Exercise brief: Retype every entry exactly, character for character.

START Recorded information

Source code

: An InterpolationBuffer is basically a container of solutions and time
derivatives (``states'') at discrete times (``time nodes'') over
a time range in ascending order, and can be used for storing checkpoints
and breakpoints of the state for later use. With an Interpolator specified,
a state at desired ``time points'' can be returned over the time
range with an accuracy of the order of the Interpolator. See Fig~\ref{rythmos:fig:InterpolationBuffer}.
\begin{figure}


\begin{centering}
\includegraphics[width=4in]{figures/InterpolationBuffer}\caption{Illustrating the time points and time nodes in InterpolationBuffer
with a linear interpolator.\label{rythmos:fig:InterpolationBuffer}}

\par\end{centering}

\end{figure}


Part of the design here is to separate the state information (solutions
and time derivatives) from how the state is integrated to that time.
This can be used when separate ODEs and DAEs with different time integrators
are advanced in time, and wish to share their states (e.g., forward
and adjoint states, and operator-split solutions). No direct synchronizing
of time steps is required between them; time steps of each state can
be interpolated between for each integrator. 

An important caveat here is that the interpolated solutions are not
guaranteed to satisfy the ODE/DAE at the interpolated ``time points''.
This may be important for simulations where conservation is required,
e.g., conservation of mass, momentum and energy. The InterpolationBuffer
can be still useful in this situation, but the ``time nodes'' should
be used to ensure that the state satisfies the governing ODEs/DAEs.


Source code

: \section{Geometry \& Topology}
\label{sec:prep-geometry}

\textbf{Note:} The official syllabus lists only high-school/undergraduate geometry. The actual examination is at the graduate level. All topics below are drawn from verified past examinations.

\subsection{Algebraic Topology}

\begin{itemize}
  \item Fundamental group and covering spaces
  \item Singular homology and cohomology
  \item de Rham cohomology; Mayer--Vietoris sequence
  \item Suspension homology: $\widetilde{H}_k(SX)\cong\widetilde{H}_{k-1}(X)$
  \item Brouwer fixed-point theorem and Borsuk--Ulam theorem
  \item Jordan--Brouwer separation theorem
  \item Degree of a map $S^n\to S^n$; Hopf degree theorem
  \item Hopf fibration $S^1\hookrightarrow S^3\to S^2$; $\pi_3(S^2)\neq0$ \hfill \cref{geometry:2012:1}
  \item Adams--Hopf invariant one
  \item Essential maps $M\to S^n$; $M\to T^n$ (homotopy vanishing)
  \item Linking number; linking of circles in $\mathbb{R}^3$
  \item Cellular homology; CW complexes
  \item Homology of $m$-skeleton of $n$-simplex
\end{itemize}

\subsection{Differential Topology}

END Recorded information

Result:
Source code

: An InterpolationBuffer is basically a container of solutions and time
derivatives (``states'') at discrete times (``time nodes'') over
a time range in ascending order, and can be used for storing checkpoints
and breakpoints of the state for later use. With an Interpolator specified,
a state at desired ``time points'' can be returned over the time
range with an accuracy of the order of the Interpolator. See Fig~\ref{rythmos:fig:InterpolationBuffer}.
\begin{figure}


\begin{centering}
\includegraphics[width=4in]{figures/InterpolationBuffer}\caption{Illustrating the time points and time nodes in InterpolationBuffer
with a linear interpolator.\label{rythmos:fig:InterpolationBuffer}}

\par\end{centering}

\end{figure}


Part of the design here is to separate the state information (solutions
and time derivatives) from how the state is integrated to that time.
This can be used when separate ODEs and DAEs with different time integrators
are advanced in time, and wish to share their states (e.g., forward
and adjoint states, and operator-split solutions). No direct synchronizing
of time steps is required between them; time steps of each state can
be interpolated between for each integrator. 

An important caveat here is that the interpolated solutions are not
guaranteed to satisfy the ODE/DAE at the interpolated ``time points''.
This may be important for simulations where conservation is required,
e.g., conservation of mass, momentum and energy. The InterpolationBuffer
can be still useful in this situation, but the ``time nodes'' should
be used to ensure that the state satisfies the governing ODEs/DAEs.


Source code

: \section{Geometry \& Topology}
\label{sec:prep-geometry}

\textbf{Note:} The official syllabus lists only high-school/undergraduate geometry. The actual examination is at the graduate level. All topics below are drawn from verified past examinations.

\subsection{Algebraic Topology}

\begin{itemize}
  \item Fundamental group and covering spaces
  \item Singular homology and cohomology
  \item de Rham cohomology; Mayer--Vietoris sequence
  \item Suspension homology: $\widetilde{H}_k(SX)\cong\widetilde{H}_{k-1}(X)$
  \item Brouwer fixed-point theorem and Borsuk--Ulam theorem
  \item Jordan--Brouwer separation theorem
  \item Degree of a map $S^n\to S^n$; Hopf degree theorem
  \item Hopf fibration $S^1\hookrightarrow S^3\to S^2$; $\pi_3(S^2)\neq0$ \hfill \cref{geometry:2012:1}
  \item Adams--Hopf invariant one
  \item Essential maps $M\to S^n$; $M\to T^n$ (homotopy vanishing)
  \item Linking number; linking of circles in $\mathbb{R}^3$
  \item Cellular homology; CW complexes
  \item Homology of $m$-skeleton of $n$-simplex
\end{itemize}

\subsection{Differential Topology}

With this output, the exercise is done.